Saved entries
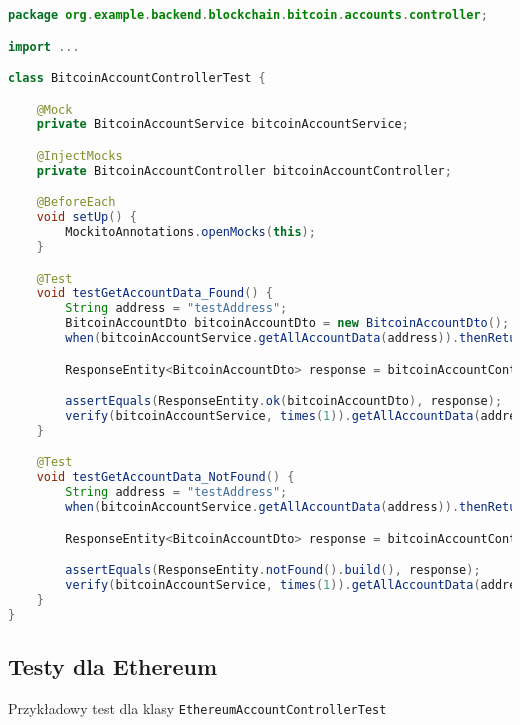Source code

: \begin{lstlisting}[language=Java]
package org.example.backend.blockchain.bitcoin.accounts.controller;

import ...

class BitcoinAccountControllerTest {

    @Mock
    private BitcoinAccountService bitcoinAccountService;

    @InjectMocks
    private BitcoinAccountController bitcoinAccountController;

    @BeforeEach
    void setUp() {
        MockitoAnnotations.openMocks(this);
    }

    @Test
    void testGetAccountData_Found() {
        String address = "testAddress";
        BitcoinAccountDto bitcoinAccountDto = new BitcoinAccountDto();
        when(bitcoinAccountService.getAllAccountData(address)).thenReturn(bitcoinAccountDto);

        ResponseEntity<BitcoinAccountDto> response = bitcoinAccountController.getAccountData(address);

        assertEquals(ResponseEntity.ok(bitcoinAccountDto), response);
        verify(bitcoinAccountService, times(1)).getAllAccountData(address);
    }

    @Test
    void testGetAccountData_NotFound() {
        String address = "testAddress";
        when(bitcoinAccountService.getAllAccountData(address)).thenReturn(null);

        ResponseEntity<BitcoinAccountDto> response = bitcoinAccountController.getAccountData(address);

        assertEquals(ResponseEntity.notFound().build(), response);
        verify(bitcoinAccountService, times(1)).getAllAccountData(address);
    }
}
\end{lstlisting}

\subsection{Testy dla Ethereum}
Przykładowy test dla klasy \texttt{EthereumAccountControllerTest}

◆ Exercise
Restate every line of the data above word for word, with the images removed.

◆ Output of the exercise
Source code

: \begin{lstlisting}[language=Java]
package org.example.backend.blockchain.bitcoin.accounts.controller;

import ...

class BitcoinAccountControllerTest {

    @Mock
    private BitcoinAccountService bitcoinAccountService;

    @InjectMocks
    private BitcoinAccountController bitcoinAccountController;

    @BeforeEach
    void setUp() {
        MockitoAnnotations.openMocks(this);
    }

    @Test
    void testGetAccountData_Found() {
        String address = "testAddress";
        BitcoinAccountDto bitcoinAccountDto = new BitcoinAccountDto();
        when(bitcoinAccountService.getAllAccountData(address)).thenReturn(bitcoinAccountDto);

        ResponseEntity<BitcoinAccountDto> response = bitcoinAccountController.getAccountData(address);

        assertEquals(ResponseEntity.ok(bitcoinAccountDto), response);
        verify(bitcoinAccountService, times(1)).getAllAccountData(address);
    }

    @Test
    void testGetAccountData_NotFound() {
        String address = "testAddress";
        when(bitcoinAccountService.getAllAccountData(address)).thenReturn(null);

        ResponseEntity<BitcoinAccountDto> response = bitcoinAccountController.getAccountData(address);

        assertEquals(ResponseEntity.notFound().build(), response);
        verify(bitcoinAccountService, times(1)).getAllAccountData(address);
    }
}
\end{lstlisting}

\subsection{Testy dla Ethereum}
Przykładowy test dla klasy \texttt{EthereumAccountControllerTest}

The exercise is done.